Scene-Adaptive Motion Planning with Explicit Mixture of Experts and Interaction-Oriented Optimization
Hongbiao Zhu, Liulong Ma, Xian Wu, Xin Deng, Xiaoyao Liang
TL;DR
This work tackles urban autonomous driving trajectory planning by introducing EMoE-Planner, which combines an explicit Mixture of Experts (EMoE) with a shared scene router, scene-specific queries, and an interaction-oriented loss to handle multi-modal planning and ego–agent interactions. The method assigns dedicated experts to seven predefined scene types, focuses attention via scene-specific anchors, and optimizes trajectories through an interaction-aware objective that emphasizes near-term safety and efficiency. Experimental results on the NuPlan dataset show that EMoE-Planner outperforms state-of-the-art baselines in closed-loop non-reactive simulations and even surpasses rule-based post-processing in many cases, marking a milestone for pure-learning trajectory planning in complex urban scenarios. The findings indicate strong potential for real-time deployment, improved safety, and reduced reliance on hand-crafted post-processing, while also highlighting areas for future work in highly interactive or adversarial settings and real-vehicle validation.
Abstract
Despite over a decade of development, autonomous driving trajectory planning in complex urban environments continues to encounter significant challenges. These challenges include the difficulty in accommodating the multi-modal nature of trajectories, the limitations of single expert model in managing diverse scenarios, and insufficient consideration of environmental interactions. To address these issues, this paper introduces the EMoE-Planner, which incorporates three innovative approaches.
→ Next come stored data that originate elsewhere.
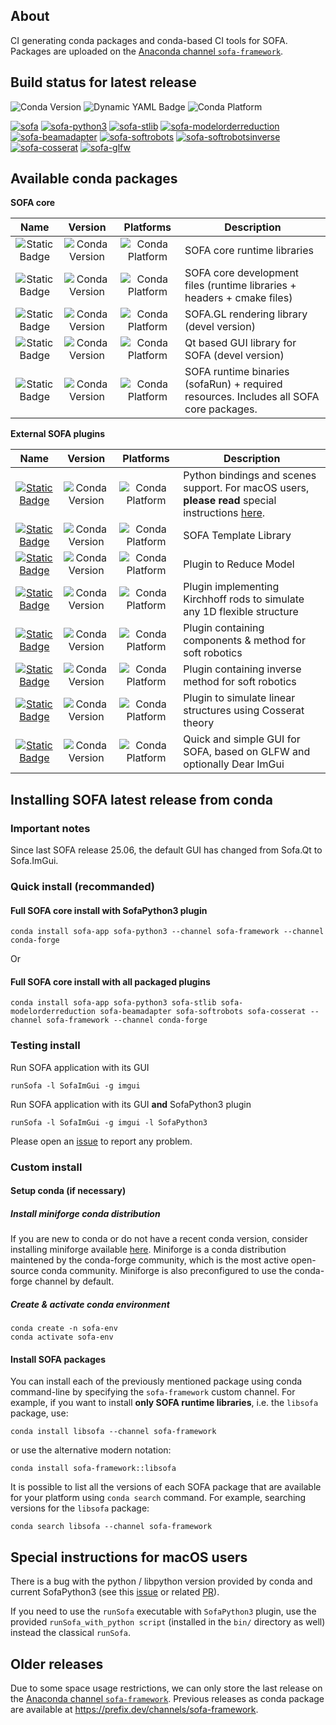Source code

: ## About

CI generating conda packages and conda-based CI tools for SOFA.
Packages are uploaded on the [Anaconda channel `sofa-framework`](https://anaconda.org/sofa-framework/repo).

## Build status for latest release

![Conda Version](https://img.shields.io/conda/vn/sofa-framework/libsofa?label=SOFA%20release&color=4dc71f)
![Dynamic YAML Badge](https://img.shields.io/badge/dynamic/yaml?url=https%3A%2F%2Fraw.githubusercontent.com%2Fsofa-framework%2Fconda-ci%2Frefs%2Fheads%2Fmaster%2F.github%2Fworkflows%2Fsofa-python3.yml&query=%24.jobs.build-publish-sofa-python3.strategy.matrix.python&label=Python%20versions) ![Conda Platform](https://img.shields.io/conda/pn/sofa-framework/libsofa?label=Supported%20platforms)
 
[![sofa](https://github.com/sofa-framework/conda-ci/actions/workflows/sofa.yml/badge.svg)](https://github.com/sofa-framework/conda-ci/actions/workflows/sofa.yml) [![sofa-python3](https://github.com/sofa-framework/conda-ci/actions/workflows/sofa-python3.yml/badge.svg)](https://github.com/sofa-framework/conda-ci/actions/workflows/sofa-python3.yml) [![sofa-stlib](https://github.com/sofa-framework/conda-ci/actions/workflows/sofa-stlib.yml/badge.svg)](https://github.com/sofa-framework/conda-ci/actions/workflows/sofa-stlib.yml) [![sofa-modelorderreduction](https://github.com/sofa-framework/conda-ci/actions/workflows/sofa-modelorderreduction.yml/badge.svg)](https://github.com/sofa-framework/conda-ci/actions/workflows/sofa-modelorderreduction.yml) [![sofa-beamadapter](https://github.com/sofa-framework/conda-ci/actions/workflows/sofa-beamadapter.yml/badge.svg)](https://github.com/sofa-framework/conda-ci/actions/workflows/sofa-beamadapter.yml) [![sofa-softrobots](https://github.com/sofa-framework/conda-ci/actions/workflows/sofa-softrobots.yml/badge.svg)](https://github.com/sofa-framework/conda-ci/actions/workflows/sofa-softrobots.yml) [![sofa-softrobotsinverse](https://github.com/sofa-framework/conda-ci/actions/workflows/sofa-softrobotsinverse.yml/badge.svg)](https://github.com/sofa-framework/conda-ci/actions/workflows/sofa-softrobotsinverse.yml) [![sofa-cosserat](https://github.com/sofa-framework/conda-ci/actions/workflows/sofa-cosserat.yml/badge.svg)](https://github.com/sofa-framework/conda-ci/actions/workflows/sofa-cosserat.yml) [![sofa-glfw](https://github.com/sofa-framework/conda-ci/actions/workflows/sofa-glfw.yml/badge.svg)](https://github.com/sofa-framework/conda-ci/actions/workflows/sofa-glfw.yml)

## Available conda packages

**SOFA core**

| Name | Version | Platforms | Description |
| :---------: | :------: | :-------: | ------ |
| ![Static Badge](https://img.shields.io/badge/libsofa-98c610) | ![Conda Version](https://img.shields.io/conda/vn/sofa-framework/libsofa?label=) | ![Conda Platform](https://img.shields.io/conda/pn/sofa-framework/libsofa?label=) |  SOFA core runtime libraries |
| ![Static Badge](https://img.shields.io/badge/sofa--devel-98c610) | ![Conda Version](https://img.shields.io/conda/vn/sofa-framework/sofa-devel?label=) | ![Conda Platform](https://img.shields.io/conda/pn/sofa-framework/sofa-devel?label=) |  SOFA core development files (runtime libraries + headers + cmake files) |
| ![Static Badge](https://img.shields.io/badge/sofa--gl-98c610) | ![Conda Version](https://img.shields.io/conda/vn/sofa-framework/sofa-gl?label=) | ![Conda Platform](https://img.shields.io/conda/pn/sofa-framework/sofa-gl?label=) |  SOFA.GL rendering library (devel version) |
| ![Static Badge](https://img.shields.io/badge/sofa--qt-98c610) | ![Conda Version](https://img.shields.io/conda/vn/sofa-framework/sofa-qt?label=) | ![Conda Platform](https://img.shields.io/conda/pn/sofa-framework/sofa-qt?label=) |  Qt based GUI library for SOFA (devel version) |
| ![Static Badge](https://img.shields.io/badge/sofa--app-98c610) | ![Conda Version](https://img.shields.io/conda/vn/sofa-framework/sofa-app?label=) | ![Conda Platform](https://img.shields.io/conda/pn/sofa-framework/sofa-app?label=) | SOFA runtime binaries (sofaRun) + required resources. Includes all SOFA core packages. |

**External SOFA plugins**

| Name | Version | Platforms | Description |
| :---------: | :--------: | :-------: | ------ |
| [![Static Badge](https://img.shields.io/badge/sofa--python3-98c610)](https://github.com/sofa-framework/SofaPython3) | ![Conda Version](https://img.shields.io/conda/vn/sofa-framework/sofa-python3?label=) | ![Conda Platform](https://img.shields.io/conda/pn/sofa-framework/sofa-python3?label=) |  Python bindings and scenes support. For macOS users, **please read** special instructions [here](#special-instructions-for-macOS-users). |
| [![Static Badge](https://img.shields.io/badge/sofa--stlib-98c610)](https://github.com/SofaDefrost/STLIB) | ![Conda Version](https://img.shields.io/conda/vn/sofa-framework/sofa-stlib?label=) | ![Conda Platform](https://img.shields.io/conda/pn/sofa-framework/sofa-stlib?label=) | SOFA Template Library |
| [![Static Badge](https://img.shields.io/badge/sofa--modelorderreduction-98c610)](https://github.com/SofaDefrost/ModelOrderReduction) | ![Conda Version](https://img.shields.io/conda/vn/sofa-framework/sofa-modelorderreduction?label=) | ![Conda Platform](https://img.shields.io/conda/pn/sofa-framework/sofa-modelorderreduction?label=) | Plugin to Reduce Model |
| [![Static Badge](https://img.shields.io/badge/sofa--beamadapter-98c610)](https://github.com/sofa-framework/BeamAdapter) | ![Conda Version](https://img.shields.io/conda/vn/sofa-framework/sofa-beamadapter?label=) | ![Conda Platform](https://img.shields.io/conda/pn/sofa-framework/sofa-beamadapter?label=) | Plugin implementing Kirchhoff rods to simulate any 1D flexible structure |
| [![Static Badge](https://img.shields.io/badge/sofa--softrobots-98c610)](https://github.com/SofaDefrost/SoftRobots) | ![Conda Version](https://img.shields.io/conda/vn/sofa-framework/sofa-softrobots?label=) | ![Conda Platform](https://img.shields.io/conda/pn/sofa-framework/sofa-softrobots?label=) |  Plugin containing components & method for soft robotics |
| [![Static Badge](https://img.shields.io/badge/sofa--softrobotsinverse-98c610)](https://github.com/SofaDefrost/SoftRobots.Inverse) | ![Conda Version](https://img.shields.io/conda/vn/sofa-framework/sofa-softrobotsinverse?label=) | ![Conda Platform](https://img.shields.io/conda/pn/sofa-framework/sofa-softrobotsinverse?label=) |  Plugin containing inverse method for soft robotics |
| [![Static Badge](https://img.shields.io/badge/sofa--cosserat-98c610)](https://github.com/SofaDefrost/Cosserat) | ![Conda Version](https://img.shields.io/conda/vn/sofa-framework/sofa-cosserat?label=) | ![Conda Platform](https://img.shields.io/conda/pn/sofa-framework/sofa-cosserat?label=) |  Plugin to simulate linear structures using Cosserat theory |
| [![Static Badge](https://img.shields.io/badge/sofa--glfw-98c610)](https://github.com/sofa-framework/SofaGLFW) | ![Conda Version](https://img.shields.io/conda/vn/sofa-framework/sofa-glfw?label=) | ![Conda Platform](https://img.shields.io/conda/pn/sofa-framework/sofa-glfw?label=) |  Quick and simple GUI for SOFA, based on GLFW and optionally Dear ImGui |

## Installing SOFA latest release from conda

### Important notes

Since last SOFA release 25.06, the default GUI has changed from Sofa.Qt to Sofa.ImGui.

### Quick install (recommanded)

#### Full SOFA core install with SofaPython3 plugin

```
conda install sofa-app sofa-python3 --channel sofa-framework --channel conda-forge
```

Or
#### Full SOFA core install with all packaged plugins

```
conda install sofa-app sofa-python3 sofa-stlib sofa-modelorderreduction sofa-beamadapter sofa-softrobots sofa-cosserat --channel sofa-framework --channel conda-forge
```
### Testing install

Run SOFA application with its GUI

```
runSofa -l SofaImGui -g imgui
```

Run SOFA application with its GUI **and** SofaPython3 plugin

```
runSofa -l SofaImGui -g imgui -l SofaPython3
```

Please open an [issue](https://github.com/sofa-framework/conda-ci/issues) to report any problem.

### Custom install

#### Setup conda (if necessary)

##### Install miniforge conda distribution

If you are new to conda or do not have a recent conda version, consider installing miniforge available [here](https://github.com/conda-forge/miniforge). Miniforge is a conda distribution maintened by the conda-forge community, which is the most active open-source conda community. Miniforge is also preconfigured to use the conda-forge channel by default. 

##### Create & activate conda environment

```
conda create -n sofa-env
conda activate sofa-env
```

#### Install SOFA packages

You can install each of the previously mentioned package using conda command-line by specifying the `sofa-framework` custom channel. For example, if you want to install **only SOFA runtime libraries**, i.e. the `libsofa` package, use:

```
conda install libsofa --channel sofa-framework
```

or use the alternative modern notation:

```
conda install sofa-framework::libsofa
```

It is possible to list all the versions of each SOFA package that are available for your platform using `conda search` command. For example, searching versions for the `libsofa` package:

```
conda search libsofa --channel sofa-framework
```

## Special instructions for macOS users

There is a bug with the python / libpython version provided by conda and current SofaPython3 (see this [issue](https://github.com/sofa-framework/SofaPython3/issues/393) or related [PR](https://github.com/sofa-framework/SofaPython3/pull/394)).

If you need to use the `runSofa` executable with `SofaPython3` plugin, use the provided `runSofa_with_python script` (installed in the `bin/` directory as well) instead the classical `runSofa`.

## Older releases

Due to some space usage restrictions, we can only store the last release on the [Anaconda channel `sofa-framework`](https://anaconda.org/sofa-framework/repo).
Previous releases as conda package are available at https://prefix.dev/channels/sofa-framework.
Firstly, the Explicit MoE (Mixture of Experts) dynamically selects specialized experts based on scenario-specific information through a shared scene router. Secondly, the planner utilizes scene-specific queries to provide multi-modal priors, directing the model's focus towards relevant target areas. Lastly, it enhances the prediction model and loss calculation by considering the interactions between the ego vehicle and other agents, thereby significantly boosting planning performance. Comparative experiments were conducted on the Nuplan dataset against the state-of-the-art methods. The simulation results demonstrate that our model consistently outperforms SOTA models across nearly all test scenarios. Our model is the first pure learning model to achieve performance surpassing rule-based algorithms in almost all Nuplan closed-loop simulations.